Oftentimes regarded as the Switzerland of Asia as it plays host to dozens of banks opting to make the city-state their Asian hub, the country enjoys a vibrant and robust economy. As property investor, you would seriously consider buying properties there. However, property market analysts are of a different opinion. While they may want to buy a Singapore condominium for their own personal use, having it as a rental property where they could earn income is out of the question. The main reason for this is that Singapore properties are considered one of the priciest in Asia.

A 120m2 condominium unit in Singapore can cost property investors an average of US$1,649,760.00, which is already more than substantial for a 120m2 in the US and the United Kingdom. Its 200 square meter condo unit is even pricier at US$2,666,760.00. With an average yield of only 2.59% per annum, property investors should be prepared to wait for a very long time to break even on their property purchase. There is no capital gains tax in Singapore.

Berlin, Germany

The inclusion of Berlin in the ten cities that property investors should avoid in 2019 might come as a surprise to most. After all, Berlin is touted as among the places in the world where property prices are soaring fast. This is largely to the influx of foreign buyers who were attracted by the cheap borrowing rates in the city and its rapidly-growing population. Nevertheless, property market analysts see Berlin as a bubble that is getting ready to burst. In fact, it was found out that Berlin properties are overpriced by as much as 35% of its original value. This prompted the country’s central bank, the Bundesbank, to issue as warning to property market players.

Today, the average rental price of a regular 2 bed flat in Berlin costs around EUR500 to EUR1,500. Investors wanting to purchase apartment buildings in Berlin must prepare to pay capital gains tax of 2.6% to 6% which oftentimes depend on the location of the property. A multiplier is then applied to the percentage calculation. Investors must also expect an average yield of only around 2.5% in rental income each year out of its original value.

Tokyo, Japan

Japan, with its beautiful monuments, colorful blossoms and high technology living is a beautiful place to visit if you’re looking for a place to tour. It’s a place where tradition and modern way of living meet. Japan is also a perfect example of total efficiency where passenger trains and busses arrive exactly on time. In terms of property investments, however, it may not be so bright after all for investors. While major cities in Japan do offer moderate rental yields on regular 2-bedroom flats, the needed maintenance for such place may just eat away any projected income.

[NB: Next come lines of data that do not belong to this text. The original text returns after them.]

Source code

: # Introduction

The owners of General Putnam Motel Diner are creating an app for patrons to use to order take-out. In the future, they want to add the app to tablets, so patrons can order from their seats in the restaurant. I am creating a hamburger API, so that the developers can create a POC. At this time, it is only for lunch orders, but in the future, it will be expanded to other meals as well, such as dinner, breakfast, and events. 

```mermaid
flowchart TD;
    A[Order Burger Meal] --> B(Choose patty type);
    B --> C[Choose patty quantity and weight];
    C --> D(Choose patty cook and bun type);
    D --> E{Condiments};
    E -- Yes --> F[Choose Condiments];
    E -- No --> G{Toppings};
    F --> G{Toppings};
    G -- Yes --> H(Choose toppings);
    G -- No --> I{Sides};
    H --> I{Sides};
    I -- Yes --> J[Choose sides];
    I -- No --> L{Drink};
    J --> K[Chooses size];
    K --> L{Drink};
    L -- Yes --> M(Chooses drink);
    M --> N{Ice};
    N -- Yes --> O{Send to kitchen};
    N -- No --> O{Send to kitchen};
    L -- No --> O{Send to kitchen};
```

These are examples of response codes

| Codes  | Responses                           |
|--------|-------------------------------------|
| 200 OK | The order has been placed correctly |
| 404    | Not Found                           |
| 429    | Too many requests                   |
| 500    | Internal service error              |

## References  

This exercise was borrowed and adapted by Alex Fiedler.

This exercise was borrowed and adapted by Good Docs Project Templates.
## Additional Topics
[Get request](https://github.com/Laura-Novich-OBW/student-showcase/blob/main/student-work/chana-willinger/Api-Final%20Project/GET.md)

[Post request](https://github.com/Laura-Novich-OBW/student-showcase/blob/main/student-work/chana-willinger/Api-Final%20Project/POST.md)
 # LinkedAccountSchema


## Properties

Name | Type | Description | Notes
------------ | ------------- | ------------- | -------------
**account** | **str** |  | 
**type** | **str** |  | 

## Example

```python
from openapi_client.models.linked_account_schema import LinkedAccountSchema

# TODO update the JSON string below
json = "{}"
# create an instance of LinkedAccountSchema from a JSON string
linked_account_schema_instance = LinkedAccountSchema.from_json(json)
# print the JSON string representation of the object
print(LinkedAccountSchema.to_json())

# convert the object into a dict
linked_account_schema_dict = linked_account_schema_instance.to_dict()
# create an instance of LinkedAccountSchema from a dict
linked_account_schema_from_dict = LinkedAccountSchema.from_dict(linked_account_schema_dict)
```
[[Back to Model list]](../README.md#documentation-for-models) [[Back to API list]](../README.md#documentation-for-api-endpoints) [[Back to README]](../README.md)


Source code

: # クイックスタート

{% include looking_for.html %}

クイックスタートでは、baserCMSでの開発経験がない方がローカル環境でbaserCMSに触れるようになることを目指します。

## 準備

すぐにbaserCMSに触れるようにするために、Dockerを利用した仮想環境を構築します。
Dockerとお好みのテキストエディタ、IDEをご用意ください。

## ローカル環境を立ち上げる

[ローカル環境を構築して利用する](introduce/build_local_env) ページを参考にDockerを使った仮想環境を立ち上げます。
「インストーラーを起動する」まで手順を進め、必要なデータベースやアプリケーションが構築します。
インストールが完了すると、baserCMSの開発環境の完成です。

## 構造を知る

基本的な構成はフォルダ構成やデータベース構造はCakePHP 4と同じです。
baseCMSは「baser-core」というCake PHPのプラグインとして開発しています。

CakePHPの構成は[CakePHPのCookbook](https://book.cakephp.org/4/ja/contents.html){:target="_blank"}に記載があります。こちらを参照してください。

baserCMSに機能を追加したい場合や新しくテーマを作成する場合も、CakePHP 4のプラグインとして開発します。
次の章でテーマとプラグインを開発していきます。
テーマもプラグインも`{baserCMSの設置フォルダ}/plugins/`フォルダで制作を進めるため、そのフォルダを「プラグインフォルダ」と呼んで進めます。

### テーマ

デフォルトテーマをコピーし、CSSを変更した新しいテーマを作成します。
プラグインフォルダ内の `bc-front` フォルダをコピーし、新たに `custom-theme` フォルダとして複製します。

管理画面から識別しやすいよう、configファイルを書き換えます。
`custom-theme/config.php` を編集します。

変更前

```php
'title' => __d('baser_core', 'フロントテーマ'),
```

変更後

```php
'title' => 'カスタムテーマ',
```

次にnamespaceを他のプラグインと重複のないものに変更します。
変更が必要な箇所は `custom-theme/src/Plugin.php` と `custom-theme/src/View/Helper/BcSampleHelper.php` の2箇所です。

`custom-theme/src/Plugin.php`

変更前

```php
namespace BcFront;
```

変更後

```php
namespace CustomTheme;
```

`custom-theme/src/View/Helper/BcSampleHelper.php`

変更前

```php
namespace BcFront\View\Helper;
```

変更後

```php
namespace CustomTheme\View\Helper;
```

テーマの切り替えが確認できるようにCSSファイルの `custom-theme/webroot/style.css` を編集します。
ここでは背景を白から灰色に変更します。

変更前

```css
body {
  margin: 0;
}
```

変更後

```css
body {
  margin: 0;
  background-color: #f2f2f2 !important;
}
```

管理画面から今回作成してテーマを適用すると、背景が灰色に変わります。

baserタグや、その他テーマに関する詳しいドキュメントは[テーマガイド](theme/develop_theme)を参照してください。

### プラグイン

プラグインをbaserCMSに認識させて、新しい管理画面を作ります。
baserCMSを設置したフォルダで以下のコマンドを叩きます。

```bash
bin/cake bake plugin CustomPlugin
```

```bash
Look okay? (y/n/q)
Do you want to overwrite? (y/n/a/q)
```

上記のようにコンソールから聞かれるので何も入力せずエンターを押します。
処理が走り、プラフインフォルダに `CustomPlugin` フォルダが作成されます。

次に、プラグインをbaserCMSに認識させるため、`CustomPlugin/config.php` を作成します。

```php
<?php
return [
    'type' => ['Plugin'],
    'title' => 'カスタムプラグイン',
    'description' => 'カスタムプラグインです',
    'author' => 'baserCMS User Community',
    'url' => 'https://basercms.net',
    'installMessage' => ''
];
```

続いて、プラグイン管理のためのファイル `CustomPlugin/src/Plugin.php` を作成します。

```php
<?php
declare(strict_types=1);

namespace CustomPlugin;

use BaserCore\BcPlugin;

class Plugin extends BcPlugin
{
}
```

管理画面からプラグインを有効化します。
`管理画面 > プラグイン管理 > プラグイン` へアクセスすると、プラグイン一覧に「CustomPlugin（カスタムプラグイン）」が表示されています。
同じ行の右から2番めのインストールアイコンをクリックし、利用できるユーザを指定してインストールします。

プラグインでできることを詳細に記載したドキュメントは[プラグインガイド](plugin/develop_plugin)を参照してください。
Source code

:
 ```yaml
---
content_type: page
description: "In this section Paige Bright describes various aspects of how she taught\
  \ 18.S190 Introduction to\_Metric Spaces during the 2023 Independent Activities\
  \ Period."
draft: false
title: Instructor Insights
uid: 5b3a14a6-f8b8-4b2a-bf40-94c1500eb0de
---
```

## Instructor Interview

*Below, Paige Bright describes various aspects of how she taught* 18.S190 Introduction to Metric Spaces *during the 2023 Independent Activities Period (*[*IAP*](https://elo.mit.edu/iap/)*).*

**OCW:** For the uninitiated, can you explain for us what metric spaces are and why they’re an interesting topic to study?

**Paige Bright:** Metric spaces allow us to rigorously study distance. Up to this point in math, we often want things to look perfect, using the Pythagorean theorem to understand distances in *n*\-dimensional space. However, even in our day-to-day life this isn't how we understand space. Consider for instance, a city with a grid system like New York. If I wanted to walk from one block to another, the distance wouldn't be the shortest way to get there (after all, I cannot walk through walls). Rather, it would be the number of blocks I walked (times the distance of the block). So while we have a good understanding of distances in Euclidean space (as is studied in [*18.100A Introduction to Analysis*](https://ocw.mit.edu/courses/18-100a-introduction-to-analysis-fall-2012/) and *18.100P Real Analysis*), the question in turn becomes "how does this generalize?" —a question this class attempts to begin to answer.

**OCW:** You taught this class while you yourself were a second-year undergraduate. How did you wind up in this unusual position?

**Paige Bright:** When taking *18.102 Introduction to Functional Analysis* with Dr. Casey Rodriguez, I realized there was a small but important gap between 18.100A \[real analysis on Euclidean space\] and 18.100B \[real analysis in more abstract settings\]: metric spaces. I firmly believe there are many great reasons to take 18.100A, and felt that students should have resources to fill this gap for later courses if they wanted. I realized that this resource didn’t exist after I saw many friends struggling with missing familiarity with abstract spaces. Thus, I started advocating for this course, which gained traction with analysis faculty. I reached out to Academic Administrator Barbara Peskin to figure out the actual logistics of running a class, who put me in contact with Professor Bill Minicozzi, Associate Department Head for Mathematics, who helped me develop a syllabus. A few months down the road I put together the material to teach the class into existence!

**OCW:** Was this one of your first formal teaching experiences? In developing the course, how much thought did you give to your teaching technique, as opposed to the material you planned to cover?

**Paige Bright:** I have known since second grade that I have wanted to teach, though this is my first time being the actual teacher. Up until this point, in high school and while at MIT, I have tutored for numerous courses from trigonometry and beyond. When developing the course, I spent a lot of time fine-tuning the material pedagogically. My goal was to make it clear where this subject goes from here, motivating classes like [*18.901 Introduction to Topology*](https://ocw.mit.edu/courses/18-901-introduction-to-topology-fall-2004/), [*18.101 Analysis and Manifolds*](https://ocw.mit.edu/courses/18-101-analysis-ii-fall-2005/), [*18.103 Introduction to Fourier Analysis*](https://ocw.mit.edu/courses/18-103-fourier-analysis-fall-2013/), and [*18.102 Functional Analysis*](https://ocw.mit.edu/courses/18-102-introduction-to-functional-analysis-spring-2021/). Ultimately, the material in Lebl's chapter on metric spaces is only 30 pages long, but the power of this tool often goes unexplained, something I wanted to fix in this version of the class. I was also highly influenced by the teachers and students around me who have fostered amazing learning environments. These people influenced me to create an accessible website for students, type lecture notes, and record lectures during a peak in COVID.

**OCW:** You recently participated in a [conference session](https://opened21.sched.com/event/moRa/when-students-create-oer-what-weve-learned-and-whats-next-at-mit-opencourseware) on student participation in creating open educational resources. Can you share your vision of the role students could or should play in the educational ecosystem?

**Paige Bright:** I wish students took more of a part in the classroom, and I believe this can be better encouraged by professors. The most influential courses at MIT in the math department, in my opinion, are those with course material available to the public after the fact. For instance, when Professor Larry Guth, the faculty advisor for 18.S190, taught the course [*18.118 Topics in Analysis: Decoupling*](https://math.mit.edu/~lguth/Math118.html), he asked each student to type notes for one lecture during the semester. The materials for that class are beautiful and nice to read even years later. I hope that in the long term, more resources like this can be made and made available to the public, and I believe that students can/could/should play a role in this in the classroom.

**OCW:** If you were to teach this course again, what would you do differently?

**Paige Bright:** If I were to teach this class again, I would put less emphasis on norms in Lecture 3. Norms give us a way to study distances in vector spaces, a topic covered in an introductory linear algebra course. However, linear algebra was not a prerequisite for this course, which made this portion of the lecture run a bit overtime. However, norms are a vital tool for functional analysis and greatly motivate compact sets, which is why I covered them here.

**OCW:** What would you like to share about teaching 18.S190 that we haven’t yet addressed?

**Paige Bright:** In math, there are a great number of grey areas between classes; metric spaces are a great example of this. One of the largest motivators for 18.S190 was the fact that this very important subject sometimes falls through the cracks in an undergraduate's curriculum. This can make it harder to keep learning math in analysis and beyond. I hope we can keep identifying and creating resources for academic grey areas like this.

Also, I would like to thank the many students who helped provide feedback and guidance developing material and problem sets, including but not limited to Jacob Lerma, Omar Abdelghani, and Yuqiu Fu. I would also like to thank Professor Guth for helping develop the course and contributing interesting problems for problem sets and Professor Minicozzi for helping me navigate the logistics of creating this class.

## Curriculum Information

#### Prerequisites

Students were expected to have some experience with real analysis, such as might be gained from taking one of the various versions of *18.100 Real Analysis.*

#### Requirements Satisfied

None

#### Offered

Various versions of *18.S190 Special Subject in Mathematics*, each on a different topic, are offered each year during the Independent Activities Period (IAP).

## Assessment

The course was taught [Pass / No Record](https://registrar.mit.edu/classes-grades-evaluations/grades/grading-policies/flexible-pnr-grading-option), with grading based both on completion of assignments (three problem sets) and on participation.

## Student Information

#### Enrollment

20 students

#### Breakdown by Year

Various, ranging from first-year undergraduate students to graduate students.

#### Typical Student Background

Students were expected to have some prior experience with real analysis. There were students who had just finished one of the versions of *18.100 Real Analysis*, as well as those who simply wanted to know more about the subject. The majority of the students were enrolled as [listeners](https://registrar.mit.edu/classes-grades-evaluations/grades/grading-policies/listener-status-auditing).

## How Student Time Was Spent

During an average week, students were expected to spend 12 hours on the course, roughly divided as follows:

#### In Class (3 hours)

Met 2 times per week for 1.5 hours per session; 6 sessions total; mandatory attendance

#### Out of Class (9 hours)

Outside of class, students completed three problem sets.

Property prices are a bit pricey, though lower than many other global cities. Property investors should expect to pay an average of US$14,000 for every square meter of a flat. This means that a 140m2 can cost US$140,000, still expensive but lesser than some neighboring countries. Rent income can vary starting from a low of US$26.72 to a high of US$36.22 per square meter for each month. Its average yield per annum is approximately 3%, a moderate rate for investors though as mentioned earlier, the needed maintenance may just eat hugely into the profits. The capital gains tax on sale of residential property in Japan is 15%, though this rate could still change depending on circumstances. Such circumstances include the holding period, costs incurred at time of sale, depreciation, and many more.

While it is indeed true that investing your money on a rental property instead of letting it rot in the bank is a wise move, you still need to make a careful determination. Not every country can offer you the best returns on your investments. As discussed during the beginning part of the article, it doesn’t mean that when a country is economically rich, its rental property market is also great. Before you proceed with the purchase, you must first in everything that can impact your investment property. This way, you wouldn’t be on the losing end.